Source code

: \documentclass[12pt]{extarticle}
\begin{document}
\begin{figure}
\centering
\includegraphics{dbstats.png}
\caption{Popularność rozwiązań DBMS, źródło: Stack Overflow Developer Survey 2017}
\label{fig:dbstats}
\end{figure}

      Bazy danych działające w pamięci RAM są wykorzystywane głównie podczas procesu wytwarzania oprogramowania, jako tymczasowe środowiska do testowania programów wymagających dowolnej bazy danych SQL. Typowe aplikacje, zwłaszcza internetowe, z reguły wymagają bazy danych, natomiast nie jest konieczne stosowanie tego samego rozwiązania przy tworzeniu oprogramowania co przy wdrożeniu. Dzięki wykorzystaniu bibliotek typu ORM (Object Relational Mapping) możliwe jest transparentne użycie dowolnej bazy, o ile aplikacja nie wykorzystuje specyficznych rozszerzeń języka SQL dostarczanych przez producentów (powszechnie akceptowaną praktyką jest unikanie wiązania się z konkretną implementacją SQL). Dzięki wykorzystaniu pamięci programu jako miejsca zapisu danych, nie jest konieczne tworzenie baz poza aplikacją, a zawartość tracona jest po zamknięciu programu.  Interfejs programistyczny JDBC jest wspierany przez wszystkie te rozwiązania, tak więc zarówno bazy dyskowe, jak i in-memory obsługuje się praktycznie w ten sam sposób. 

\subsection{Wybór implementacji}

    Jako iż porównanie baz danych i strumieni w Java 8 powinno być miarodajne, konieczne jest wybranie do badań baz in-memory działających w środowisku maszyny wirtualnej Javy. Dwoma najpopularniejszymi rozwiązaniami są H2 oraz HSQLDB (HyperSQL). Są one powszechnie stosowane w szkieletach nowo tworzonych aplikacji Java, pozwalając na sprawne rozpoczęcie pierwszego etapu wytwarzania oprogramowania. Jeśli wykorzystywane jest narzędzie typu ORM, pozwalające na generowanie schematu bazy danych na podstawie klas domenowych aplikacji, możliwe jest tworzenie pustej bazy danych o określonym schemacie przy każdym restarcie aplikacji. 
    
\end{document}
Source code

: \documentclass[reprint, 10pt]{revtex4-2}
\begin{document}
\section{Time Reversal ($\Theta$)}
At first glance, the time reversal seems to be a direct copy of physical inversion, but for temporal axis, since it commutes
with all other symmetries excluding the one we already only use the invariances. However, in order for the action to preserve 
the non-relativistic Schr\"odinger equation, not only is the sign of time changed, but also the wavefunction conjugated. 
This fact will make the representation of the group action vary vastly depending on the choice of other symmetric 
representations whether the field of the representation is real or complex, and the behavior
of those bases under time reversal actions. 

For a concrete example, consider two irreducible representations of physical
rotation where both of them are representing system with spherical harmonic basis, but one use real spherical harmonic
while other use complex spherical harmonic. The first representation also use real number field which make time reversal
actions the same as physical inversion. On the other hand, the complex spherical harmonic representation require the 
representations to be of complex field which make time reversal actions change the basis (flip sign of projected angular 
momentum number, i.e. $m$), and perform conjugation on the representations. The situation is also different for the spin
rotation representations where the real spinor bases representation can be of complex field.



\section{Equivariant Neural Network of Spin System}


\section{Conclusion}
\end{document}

● ● ●

* [PROBLEM TO SOLVE]
Report, from the entries above, each line where "harmonic" is found.

* [FINAL ANSWER]
rotation where both of them are representing system with spherical harmonic basis, but one use real spherical harmonic
while other use complex spherical harmonic. The first representation also use real number field which make time reversal
actions the same as physical inversion. On the other hand, the complex spherical harmonic representation require the 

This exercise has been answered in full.